As a first, and surprisingly not-so-obvious, rule of thumb I’d say you should keep your logs consistent across the system.
Consistency leads to predictability which leads to you looking for logs without always having to look how they are defined.
For example, If you always start your log with a prefix
"[serviceName](functionName)...", when you are looking for a function log, you don’t have to open up the source code and check out the log message, but maybe I am portraying a bit of utopian world. In any case, consistency is awesome, so keep it.
Although consistency is awesome, it doesn’t cut it alone, as your logs can be consistenly trash, so here are a handful of practices I follow when logging.
Whenever you write a log, it’s important you choose the correct log level.
I personally mostly use ERROR, WARNING, INFO, or DEBUG (yes there are a few more).
Log levels TLDR
- ERROR: Parts of the flow failed, we want to send alerts to our on-call for this failures.
- WARNING: Doesn’t necessarily point to a failure, but an unexpected behavior that should be investigated.
- INFO: Record major events in the flow to help the developer reading it understand what was being executed.
- DEBUG: Like INFO but more detailed, including inspection into objects, data structures, etc.
The most common pitfalls I see here are logging too detailed info logs, or not using DEBUG at all.

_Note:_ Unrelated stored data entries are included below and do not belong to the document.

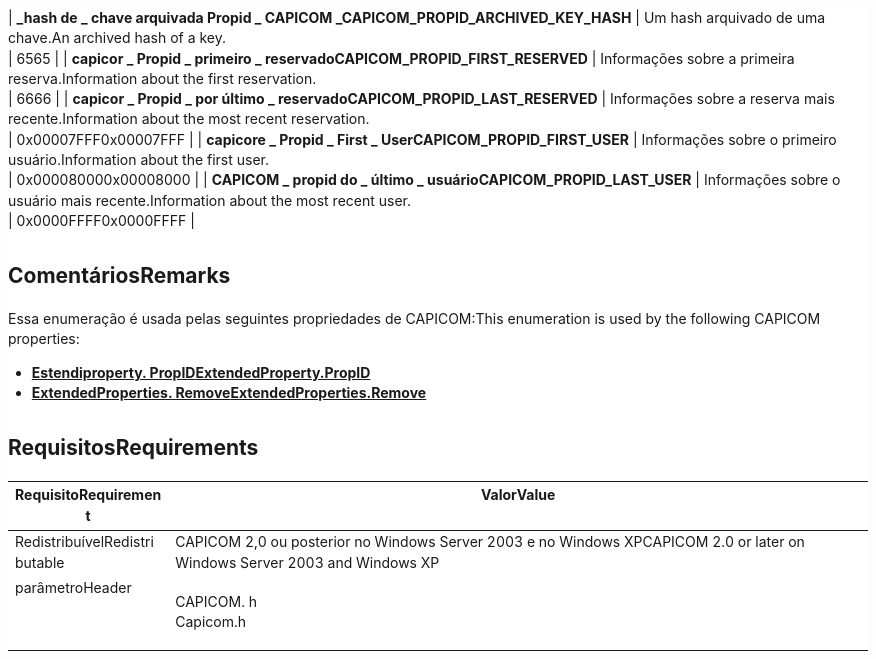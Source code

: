 | <span data-ttu-id="d12cc-211">**\_hash de \_ chave arquivada Propid \_ CAPICOM \_**</span><span class="sxs-lookup"><span data-stu-id="d12cc-211">**CAPICOM\_PROPID\_ARCHIVED\_KEY\_HASH**</span></span>               | <span data-ttu-id="d12cc-212">Um hash arquivado de uma chave.</span><span class="sxs-lookup"><span data-stu-id="d12cc-212">An archived hash of a key.</span></span><br/>                                                                                                                                                                                                                                                      | <span data-ttu-id="d12cc-213">65</span><span class="sxs-lookup"><span data-stu-id="d12cc-213">65</span></span>         |
| <span data-ttu-id="d12cc-214">**capicor \_ Propid \_ primeiro \_ reservado**</span><span class="sxs-lookup"><span data-stu-id="d12cc-214">**CAPICOM\_PROPID\_FIRST\_RESERVED**</span></span>                   | <span data-ttu-id="d12cc-215">Informações sobre a primeira reserva.</span><span class="sxs-lookup"><span data-stu-id="d12cc-215">Information about the first reservation.</span></span><br/>                                                                                                                                                                                                                                        | <span data-ttu-id="d12cc-216">66</span><span class="sxs-lookup"><span data-stu-id="d12cc-216">66</span></span>         |
| <span data-ttu-id="d12cc-217">**capicor \_ Propid \_ por último \_ reservado**</span><span class="sxs-lookup"><span data-stu-id="d12cc-217">**CAPICOM\_PROPID\_LAST\_RESERVED**</span></span>                    | <span data-ttu-id="d12cc-218">Informações sobre a reserva mais recente.</span><span class="sxs-lookup"><span data-stu-id="d12cc-218">Information about the most recent reservation.</span></span><br/>                                                                                                                                                                                                                                  | <span data-ttu-id="d12cc-219">0x00007FFF</span><span class="sxs-lookup"><span data-stu-id="d12cc-219">0x00007FFF</span></span> |
| <span data-ttu-id="d12cc-220">**capicore \_ Propid \_ First \_ User**</span><span class="sxs-lookup"><span data-stu-id="d12cc-220">**CAPICOM\_PROPID\_FIRST\_USER**</span></span>                       | <span data-ttu-id="d12cc-221">Informações sobre o primeiro usuário.</span><span class="sxs-lookup"><span data-stu-id="d12cc-221">Information about the first user.</span></span><br/>                                                                                                                                                                                                                                               | <span data-ttu-id="d12cc-222">0x00008000</span><span class="sxs-lookup"><span data-stu-id="d12cc-222">0x00008000</span></span> |
| <span data-ttu-id="d12cc-223">**CAPICOM \_ propid do \_ último \_ usuário**</span><span class="sxs-lookup"><span data-stu-id="d12cc-223">**CAPICOM\_PROPID\_LAST\_USER**</span></span>                        | <span data-ttu-id="d12cc-224">Informações sobre o usuário mais recente.</span><span class="sxs-lookup"><span data-stu-id="d12cc-224">Information about the most recent user.</span></span><br/>                                                                                                                                                                                                                                         | <span data-ttu-id="d12cc-225">0x0000FFFF</span><span class="sxs-lookup"><span data-stu-id="d12cc-225">0x0000FFFF</span></span> |



## <a name="remarks"></a><span data-ttu-id="d12cc-226">Comentários</span><span class="sxs-lookup"><span data-stu-id="d12cc-226">Remarks</span></span>

<span data-ttu-id="d12cc-227">Essa enumeração é usada pelas seguintes propriedades de CAPICOM:</span><span class="sxs-lookup"><span data-stu-id="d12cc-227">This enumeration is used by the following CAPICOM properties:</span></span>

-   [<span data-ttu-id="d12cc-228">**Estendiproperty. PropID**</span><span class="sxs-lookup"><span data-stu-id="d12cc-228">**ExtendedProperty.PropID**</span></span>](extendedproperty-propid.md)
-   [<span data-ttu-id="d12cc-229">**ExtendedProperties. Remove**</span><span class="sxs-lookup"><span data-stu-id="d12cc-229">**ExtendedProperties.Remove**</span></span>](extendedproperties-remove.md)

## <a name="requirements"></a><span data-ttu-id="d12cc-230">Requisitos</span><span class="sxs-lookup"><span data-stu-id="d12cc-230">Requirements</span></span>



| <span data-ttu-id="d12cc-231">Requisito</span><span class="sxs-lookup"><span data-stu-id="d12cc-231">Requirement</span></span> | <span data-ttu-id="d12cc-232">Valor</span><span class="sxs-lookup"><span data-stu-id="d12cc-232">Value</span></span> |
|----------------------------|--------------------------------------------------------------------------------------|
| <span data-ttu-id="d12cc-233">Redistribuível</span><span class="sxs-lookup"><span data-stu-id="d12cc-233">Redistributable</span></span><br/> | <span data-ttu-id="d12cc-234">CAPICOM 2,0 ou posterior no Windows Server 2003 e no Windows XP</span><span class="sxs-lookup"><span data-stu-id="d12cc-234">CAPICOM 2.0 or later on Windows Server 2003 and Windows XP</span></span><br/>                |
| <span data-ttu-id="d12cc-235">parâmetro</span><span class="sxs-lookup"><span data-stu-id="d12cc-235">Header</span></span><br/>          | <dl> <span data-ttu-id="d12cc-236"><dt>CAPICOM. h</dt></span><span class="sxs-lookup"><span data-stu-id="d12cc-236"><dt>Capicom.h</dt></span></span> </dl> |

Whatever service you are using for logging, it costs money, and a fast way to burn money is to log the entire json object that was relatively small on your dev env, but blew up on production.
Huge object logs are not helpful, it’s hard to read through them.

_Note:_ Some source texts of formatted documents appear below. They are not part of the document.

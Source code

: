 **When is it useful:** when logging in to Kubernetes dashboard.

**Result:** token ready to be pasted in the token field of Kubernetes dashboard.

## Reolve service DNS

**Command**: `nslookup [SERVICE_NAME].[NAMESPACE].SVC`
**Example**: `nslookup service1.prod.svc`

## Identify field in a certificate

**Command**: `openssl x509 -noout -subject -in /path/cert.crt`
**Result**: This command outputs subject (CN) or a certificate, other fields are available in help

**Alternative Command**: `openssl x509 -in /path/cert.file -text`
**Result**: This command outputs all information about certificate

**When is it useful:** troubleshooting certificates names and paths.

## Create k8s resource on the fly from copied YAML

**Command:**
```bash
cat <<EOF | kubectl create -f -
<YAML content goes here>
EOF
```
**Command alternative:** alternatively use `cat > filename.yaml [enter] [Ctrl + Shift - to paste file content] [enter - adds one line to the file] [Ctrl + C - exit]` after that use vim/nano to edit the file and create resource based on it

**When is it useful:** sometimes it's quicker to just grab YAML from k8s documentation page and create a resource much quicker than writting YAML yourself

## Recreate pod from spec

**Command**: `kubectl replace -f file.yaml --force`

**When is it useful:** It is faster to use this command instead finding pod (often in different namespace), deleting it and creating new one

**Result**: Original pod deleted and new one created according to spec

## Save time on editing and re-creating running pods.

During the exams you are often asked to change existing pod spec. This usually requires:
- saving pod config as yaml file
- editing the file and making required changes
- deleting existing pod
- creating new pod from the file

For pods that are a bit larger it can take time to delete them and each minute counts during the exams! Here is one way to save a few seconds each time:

Huge object logs are there because it is easier to throw in everything instead of thinking what would be the most important/useful attributes to log.
Huge object logs will cost you a lot of money, depending on your scale.

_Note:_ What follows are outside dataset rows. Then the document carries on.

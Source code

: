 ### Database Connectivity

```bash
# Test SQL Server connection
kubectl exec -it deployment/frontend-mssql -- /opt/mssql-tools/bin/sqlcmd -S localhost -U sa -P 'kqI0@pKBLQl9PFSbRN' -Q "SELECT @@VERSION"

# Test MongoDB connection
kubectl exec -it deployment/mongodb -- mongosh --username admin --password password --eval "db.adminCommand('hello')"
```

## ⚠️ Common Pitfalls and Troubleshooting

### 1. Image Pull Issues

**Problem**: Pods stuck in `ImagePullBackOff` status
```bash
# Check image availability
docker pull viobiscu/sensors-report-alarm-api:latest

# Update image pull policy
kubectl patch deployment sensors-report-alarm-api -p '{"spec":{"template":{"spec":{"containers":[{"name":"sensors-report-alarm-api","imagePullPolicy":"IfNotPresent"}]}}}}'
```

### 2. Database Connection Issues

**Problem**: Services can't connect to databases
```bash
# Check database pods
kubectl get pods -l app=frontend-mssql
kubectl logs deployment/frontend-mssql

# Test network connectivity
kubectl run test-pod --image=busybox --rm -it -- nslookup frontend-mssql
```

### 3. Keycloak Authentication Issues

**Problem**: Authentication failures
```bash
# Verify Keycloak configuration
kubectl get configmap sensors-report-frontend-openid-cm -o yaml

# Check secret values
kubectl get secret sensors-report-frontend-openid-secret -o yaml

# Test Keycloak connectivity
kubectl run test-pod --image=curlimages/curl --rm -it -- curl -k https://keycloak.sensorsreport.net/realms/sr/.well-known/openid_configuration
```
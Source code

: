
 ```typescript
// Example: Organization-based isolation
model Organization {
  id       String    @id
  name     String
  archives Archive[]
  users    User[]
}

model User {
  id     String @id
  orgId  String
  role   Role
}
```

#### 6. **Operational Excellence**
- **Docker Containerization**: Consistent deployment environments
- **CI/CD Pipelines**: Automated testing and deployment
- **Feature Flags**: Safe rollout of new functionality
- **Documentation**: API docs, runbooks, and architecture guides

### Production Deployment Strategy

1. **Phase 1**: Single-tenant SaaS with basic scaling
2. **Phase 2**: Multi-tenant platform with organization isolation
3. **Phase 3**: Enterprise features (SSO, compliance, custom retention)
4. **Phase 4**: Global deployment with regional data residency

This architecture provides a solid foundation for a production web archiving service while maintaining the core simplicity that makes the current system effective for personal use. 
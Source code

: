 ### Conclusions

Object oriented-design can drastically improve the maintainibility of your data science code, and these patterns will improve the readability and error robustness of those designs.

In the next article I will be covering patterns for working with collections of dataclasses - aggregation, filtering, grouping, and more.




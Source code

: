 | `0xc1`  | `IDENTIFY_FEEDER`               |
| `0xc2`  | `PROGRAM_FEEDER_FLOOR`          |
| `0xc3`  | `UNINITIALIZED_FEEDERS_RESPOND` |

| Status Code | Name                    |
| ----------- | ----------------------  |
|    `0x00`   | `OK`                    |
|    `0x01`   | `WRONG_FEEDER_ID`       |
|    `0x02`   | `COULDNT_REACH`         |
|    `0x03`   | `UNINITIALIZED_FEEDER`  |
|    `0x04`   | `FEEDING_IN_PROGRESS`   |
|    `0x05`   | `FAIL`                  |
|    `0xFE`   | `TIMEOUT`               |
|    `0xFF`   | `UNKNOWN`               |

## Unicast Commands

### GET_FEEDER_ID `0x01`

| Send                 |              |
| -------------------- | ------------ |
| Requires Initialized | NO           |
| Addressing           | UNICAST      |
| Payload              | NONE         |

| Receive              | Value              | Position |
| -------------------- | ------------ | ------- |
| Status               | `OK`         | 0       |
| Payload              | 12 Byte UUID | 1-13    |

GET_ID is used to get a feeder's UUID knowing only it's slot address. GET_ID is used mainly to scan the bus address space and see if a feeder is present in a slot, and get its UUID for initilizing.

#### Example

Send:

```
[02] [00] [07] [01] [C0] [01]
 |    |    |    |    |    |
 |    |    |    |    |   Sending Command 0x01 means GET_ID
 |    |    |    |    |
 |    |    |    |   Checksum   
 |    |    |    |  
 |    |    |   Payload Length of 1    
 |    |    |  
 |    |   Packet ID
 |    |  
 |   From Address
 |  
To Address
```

Let’s take AWS CloudWatch service for example, currently the price for log ingestion is $0.5 per GB. You log that giant json for all your 1000 customers each time the flow is invoked, you are already paying for that json log alone a few thousands a month.
What you should do instead?
- Pick the attributes that are the most important and useful to log, the attributes that will actually help you debug the continuation of the flow.
- Sometimes, you just need to know if the object is empty or not, just log that - not the entire object.
Each log message in the system should be unique.
If I query for a log in a specfic service, I will be confused to see the exact same logs at different flows inside the service.
More than that, I’ll just have to start debugging for the issue, since the logs are now offically useless.
One way to keep the logs unique is to denote the service name and function name as a prefix for the log, if you do that - you are guarenteed uniqueness or at the very least, you narrowed the scope of log duplication from the entire service to just a function.
Logging is important, it is a crucial tool for any kind of software, use it to your advantage, and don’t litter it.
Keep in mind that logging is for you, you will be reading them whenever you need to debug why the function you wrote failed. Save yourself future trouble, and invest in thoughtful logging in advance.